As for PGP key theft, most people that use PGP today keep the keys on personal HSMs, like a yubikey or nitrokey, such that the private key never comes in contact with the memory of an internet connected computer. Stealing one in most cases would require keylogging the pin, and physically stealing the key.

If you got malware on someones machine, you could still manipulate them at that point in time, though this still will require timing your attack so that they are online and tricking them to tap their key, which dramatically increases attack complexity.

Next level once people sign commits though, is signing code reviews. Then you have removed all single points of failure from your software supply chain.

You're talking sense, but this is due diligence for a developer, not for an operating system or a package manager.

You're free to map your package definitions to the commits they contain and verify any signatures that you find there, but that process will have nothing to do with whether other people have signed the instructions that your machine follows to fetch and build the contents of that commit.

  • Sure I could write a lot of tooling to try and do this sort of basic verification manually in Nix every single time i pin a new package, but at that point why am I using nix over distros that have native support for maintainer level supply chain integrity?

    Compare to the Arch model where all official packages must be signed with keys belonging to a reasonably well vetted web of trust.

    Developers outside the web of trust that want to contribute yolo unsigned packages to Arch still can, but those must go into AUR where users must opt-in to and manually review each individual untrusted/unsigned package.

    https://wiki.archlinux.org/title/Pacman/Package_signing

    Nix decided to have the yolo AUR model by default, with no method to elect to use only signed packages, because signing and web of trust are not even supported at all, even optionally.

    This is wildly irresponsible given how many people use Nix today.

    Nix is two steps forward in deterministic, immutable, and unprivileged package management, and one giant leap backwards in supply chain integrity.

    This is why we cannot have nice things.

    • Nix is two steps forward in these ways because they chose to focus on making things composable and repeatable instead of being curators of quality and trustworthiness.

      One magical thing about Nix is that there's a very small divide between managing to install software in the first place and creating an artifact that others can use for the same purpose.

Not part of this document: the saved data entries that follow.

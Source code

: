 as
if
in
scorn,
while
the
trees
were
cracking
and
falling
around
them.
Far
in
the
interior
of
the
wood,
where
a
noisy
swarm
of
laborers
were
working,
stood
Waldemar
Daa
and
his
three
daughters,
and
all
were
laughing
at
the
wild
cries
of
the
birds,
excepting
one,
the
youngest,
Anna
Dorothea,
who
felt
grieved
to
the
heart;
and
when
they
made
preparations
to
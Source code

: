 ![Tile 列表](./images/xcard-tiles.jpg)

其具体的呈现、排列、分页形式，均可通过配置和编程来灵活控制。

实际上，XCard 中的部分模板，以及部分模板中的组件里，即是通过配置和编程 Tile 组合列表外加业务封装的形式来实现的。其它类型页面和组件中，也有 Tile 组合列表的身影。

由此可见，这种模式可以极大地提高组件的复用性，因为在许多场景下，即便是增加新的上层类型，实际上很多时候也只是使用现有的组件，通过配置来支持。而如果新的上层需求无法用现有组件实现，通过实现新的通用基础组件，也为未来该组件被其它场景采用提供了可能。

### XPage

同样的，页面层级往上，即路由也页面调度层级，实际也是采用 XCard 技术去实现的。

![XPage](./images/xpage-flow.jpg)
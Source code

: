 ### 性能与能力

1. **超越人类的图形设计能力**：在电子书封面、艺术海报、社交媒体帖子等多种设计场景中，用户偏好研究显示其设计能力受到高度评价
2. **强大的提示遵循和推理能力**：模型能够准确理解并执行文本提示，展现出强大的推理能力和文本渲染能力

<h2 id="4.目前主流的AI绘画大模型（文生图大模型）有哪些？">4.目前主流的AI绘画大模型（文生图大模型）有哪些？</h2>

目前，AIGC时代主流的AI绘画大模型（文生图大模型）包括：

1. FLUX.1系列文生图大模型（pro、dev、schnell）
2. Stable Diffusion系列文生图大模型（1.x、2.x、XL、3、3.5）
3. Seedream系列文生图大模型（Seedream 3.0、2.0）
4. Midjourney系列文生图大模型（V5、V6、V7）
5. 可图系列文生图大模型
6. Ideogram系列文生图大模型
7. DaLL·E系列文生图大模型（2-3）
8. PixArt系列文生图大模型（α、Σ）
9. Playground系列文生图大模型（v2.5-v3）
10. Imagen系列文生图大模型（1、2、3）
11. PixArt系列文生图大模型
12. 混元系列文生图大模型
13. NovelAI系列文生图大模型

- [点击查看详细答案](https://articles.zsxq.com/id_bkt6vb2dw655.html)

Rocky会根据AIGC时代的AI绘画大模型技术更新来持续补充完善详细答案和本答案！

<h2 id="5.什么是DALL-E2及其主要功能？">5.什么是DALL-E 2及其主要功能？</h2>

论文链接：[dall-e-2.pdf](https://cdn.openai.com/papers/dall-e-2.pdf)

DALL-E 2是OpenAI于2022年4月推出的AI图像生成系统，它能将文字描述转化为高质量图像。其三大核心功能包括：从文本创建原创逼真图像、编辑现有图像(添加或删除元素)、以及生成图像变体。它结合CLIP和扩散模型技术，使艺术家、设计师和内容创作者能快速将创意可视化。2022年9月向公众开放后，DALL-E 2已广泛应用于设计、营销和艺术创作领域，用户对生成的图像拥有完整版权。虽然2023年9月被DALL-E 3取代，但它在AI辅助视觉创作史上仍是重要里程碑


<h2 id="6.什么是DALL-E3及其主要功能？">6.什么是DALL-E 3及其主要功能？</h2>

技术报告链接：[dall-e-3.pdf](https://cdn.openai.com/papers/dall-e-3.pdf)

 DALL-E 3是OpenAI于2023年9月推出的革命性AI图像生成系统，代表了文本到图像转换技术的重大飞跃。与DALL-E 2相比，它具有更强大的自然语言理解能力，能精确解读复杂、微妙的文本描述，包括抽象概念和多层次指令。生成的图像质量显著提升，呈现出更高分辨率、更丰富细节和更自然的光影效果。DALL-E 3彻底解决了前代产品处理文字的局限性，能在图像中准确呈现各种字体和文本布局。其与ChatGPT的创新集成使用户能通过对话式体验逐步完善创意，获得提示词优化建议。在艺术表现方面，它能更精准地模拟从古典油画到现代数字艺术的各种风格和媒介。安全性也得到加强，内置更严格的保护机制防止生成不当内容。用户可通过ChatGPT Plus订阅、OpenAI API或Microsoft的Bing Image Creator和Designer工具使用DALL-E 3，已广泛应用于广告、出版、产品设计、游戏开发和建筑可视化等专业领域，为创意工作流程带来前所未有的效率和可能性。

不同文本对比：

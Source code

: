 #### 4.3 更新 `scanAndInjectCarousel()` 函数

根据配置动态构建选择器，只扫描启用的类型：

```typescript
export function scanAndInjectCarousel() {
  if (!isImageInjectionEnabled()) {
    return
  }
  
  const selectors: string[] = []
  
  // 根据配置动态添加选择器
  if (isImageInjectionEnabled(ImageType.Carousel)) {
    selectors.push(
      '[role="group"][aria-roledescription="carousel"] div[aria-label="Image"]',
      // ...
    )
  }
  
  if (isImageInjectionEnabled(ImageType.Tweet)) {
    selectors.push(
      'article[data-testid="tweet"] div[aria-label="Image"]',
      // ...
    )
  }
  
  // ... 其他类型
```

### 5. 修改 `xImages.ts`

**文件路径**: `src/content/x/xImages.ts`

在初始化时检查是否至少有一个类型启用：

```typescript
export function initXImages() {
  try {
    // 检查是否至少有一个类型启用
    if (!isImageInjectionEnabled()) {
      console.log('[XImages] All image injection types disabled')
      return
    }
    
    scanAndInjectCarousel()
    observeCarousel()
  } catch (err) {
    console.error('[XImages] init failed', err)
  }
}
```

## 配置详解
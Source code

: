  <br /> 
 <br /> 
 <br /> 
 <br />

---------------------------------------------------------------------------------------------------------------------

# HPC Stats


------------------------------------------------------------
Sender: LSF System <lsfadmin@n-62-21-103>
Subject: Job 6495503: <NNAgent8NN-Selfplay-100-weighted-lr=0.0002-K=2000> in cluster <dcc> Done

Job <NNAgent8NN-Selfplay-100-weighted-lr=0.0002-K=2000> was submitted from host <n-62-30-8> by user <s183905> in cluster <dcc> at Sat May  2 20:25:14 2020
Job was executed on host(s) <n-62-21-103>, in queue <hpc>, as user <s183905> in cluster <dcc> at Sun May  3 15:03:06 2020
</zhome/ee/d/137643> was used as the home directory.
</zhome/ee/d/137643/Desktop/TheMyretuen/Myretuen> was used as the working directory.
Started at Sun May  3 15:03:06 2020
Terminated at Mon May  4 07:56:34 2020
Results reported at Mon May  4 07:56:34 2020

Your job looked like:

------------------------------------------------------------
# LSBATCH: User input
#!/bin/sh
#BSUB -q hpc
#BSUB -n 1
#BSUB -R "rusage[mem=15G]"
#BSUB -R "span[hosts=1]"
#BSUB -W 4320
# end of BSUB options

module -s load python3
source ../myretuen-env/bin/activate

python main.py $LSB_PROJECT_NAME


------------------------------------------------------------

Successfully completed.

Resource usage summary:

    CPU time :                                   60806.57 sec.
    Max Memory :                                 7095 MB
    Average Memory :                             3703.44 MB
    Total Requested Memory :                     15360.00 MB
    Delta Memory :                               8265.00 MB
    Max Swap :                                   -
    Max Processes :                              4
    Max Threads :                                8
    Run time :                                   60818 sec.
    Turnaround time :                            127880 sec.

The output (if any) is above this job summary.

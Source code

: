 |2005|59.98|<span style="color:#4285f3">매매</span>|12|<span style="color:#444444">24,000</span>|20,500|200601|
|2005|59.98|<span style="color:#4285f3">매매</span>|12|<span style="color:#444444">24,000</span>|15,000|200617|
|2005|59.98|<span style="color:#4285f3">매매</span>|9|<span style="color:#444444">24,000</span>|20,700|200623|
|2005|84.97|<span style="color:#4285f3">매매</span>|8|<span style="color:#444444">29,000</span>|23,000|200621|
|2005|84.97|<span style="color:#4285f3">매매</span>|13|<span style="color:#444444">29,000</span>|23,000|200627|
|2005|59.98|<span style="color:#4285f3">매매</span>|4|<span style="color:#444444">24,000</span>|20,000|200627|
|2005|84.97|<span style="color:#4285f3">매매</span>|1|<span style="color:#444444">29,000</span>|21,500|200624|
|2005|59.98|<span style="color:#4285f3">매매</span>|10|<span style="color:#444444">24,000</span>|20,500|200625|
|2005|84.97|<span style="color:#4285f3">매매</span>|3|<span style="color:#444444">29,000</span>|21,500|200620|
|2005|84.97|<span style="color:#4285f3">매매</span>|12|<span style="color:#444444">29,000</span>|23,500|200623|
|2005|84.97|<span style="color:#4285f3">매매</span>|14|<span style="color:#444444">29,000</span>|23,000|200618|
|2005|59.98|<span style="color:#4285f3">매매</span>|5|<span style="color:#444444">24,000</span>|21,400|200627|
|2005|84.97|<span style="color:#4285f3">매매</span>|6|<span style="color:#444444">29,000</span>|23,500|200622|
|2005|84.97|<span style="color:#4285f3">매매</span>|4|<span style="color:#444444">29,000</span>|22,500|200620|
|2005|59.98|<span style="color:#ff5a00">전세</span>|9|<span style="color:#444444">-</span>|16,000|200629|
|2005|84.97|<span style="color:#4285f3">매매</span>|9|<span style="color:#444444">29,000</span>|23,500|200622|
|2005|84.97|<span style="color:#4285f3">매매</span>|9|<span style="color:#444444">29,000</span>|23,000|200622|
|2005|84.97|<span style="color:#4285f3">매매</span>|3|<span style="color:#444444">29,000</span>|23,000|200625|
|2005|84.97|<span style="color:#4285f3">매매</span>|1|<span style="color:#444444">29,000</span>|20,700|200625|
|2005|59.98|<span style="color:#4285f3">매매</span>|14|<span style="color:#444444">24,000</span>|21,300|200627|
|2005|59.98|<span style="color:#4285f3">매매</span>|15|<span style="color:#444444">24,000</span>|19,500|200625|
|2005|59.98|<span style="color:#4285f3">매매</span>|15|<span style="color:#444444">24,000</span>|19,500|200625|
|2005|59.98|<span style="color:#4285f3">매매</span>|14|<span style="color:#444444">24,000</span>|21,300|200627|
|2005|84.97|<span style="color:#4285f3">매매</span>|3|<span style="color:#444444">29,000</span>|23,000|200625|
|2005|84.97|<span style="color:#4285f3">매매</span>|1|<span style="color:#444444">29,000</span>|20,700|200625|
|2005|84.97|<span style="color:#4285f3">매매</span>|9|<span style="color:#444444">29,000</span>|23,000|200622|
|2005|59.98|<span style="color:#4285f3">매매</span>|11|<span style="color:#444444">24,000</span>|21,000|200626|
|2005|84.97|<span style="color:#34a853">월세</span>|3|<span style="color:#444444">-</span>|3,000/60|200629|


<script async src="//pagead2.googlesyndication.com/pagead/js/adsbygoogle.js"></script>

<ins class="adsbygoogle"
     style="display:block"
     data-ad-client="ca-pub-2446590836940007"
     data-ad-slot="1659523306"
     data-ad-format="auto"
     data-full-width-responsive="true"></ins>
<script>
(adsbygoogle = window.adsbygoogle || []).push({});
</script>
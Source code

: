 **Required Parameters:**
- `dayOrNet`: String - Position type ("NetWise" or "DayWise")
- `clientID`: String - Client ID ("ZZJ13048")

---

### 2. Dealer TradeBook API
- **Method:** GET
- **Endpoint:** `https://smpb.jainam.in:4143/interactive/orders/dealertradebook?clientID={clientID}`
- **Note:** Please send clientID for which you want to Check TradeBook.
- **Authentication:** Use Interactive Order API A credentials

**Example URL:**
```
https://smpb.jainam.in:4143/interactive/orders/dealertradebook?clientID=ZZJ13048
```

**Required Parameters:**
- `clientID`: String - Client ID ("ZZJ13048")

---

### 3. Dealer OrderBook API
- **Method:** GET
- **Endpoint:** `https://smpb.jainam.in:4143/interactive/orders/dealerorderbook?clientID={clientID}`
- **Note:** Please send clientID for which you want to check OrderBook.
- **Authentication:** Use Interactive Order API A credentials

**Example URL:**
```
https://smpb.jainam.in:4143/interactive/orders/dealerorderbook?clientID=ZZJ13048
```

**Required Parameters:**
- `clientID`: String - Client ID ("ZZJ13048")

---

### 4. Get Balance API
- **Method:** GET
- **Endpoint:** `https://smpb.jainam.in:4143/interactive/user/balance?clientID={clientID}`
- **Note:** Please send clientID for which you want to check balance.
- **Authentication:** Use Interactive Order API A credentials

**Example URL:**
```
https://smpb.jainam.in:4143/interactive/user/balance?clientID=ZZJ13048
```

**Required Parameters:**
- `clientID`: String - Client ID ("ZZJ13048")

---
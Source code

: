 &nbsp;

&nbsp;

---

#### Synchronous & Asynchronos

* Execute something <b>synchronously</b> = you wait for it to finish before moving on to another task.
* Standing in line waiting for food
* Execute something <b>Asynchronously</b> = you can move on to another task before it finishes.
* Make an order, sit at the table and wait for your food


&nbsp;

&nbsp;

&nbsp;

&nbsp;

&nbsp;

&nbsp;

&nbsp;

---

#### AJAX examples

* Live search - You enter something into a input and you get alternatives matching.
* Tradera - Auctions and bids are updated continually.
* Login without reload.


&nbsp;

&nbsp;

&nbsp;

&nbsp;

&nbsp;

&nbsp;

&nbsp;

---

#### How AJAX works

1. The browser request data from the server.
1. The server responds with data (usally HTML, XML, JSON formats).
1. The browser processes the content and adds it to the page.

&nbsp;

      Because of this, practically every NixOS user has their configuration in source control--we're basically each building our own Linux distro with only packages that we trust. Some of us probably sign those commits too.

      The ecosystem is useful because it encourages this kind if participation. Having a list of privileged maintainers would interrupt this.

      It's unsurprising that a group of people who has worked quite hard to make this possible would be uninterested in creating a scheme whereby they are now responsible for determining which of their users creations is legitimate. Nix attracts users who are interested in that sort of thing, so let it be a userspace problem.

      If you want to curate a list of trustworthy packages and work with their developers to set up a chain of trust that starts in a yubikey extends to a signature in a flake output, then I'll help because that sounds like useful work, but I wish you would stop criticizing a brick for not already being a house.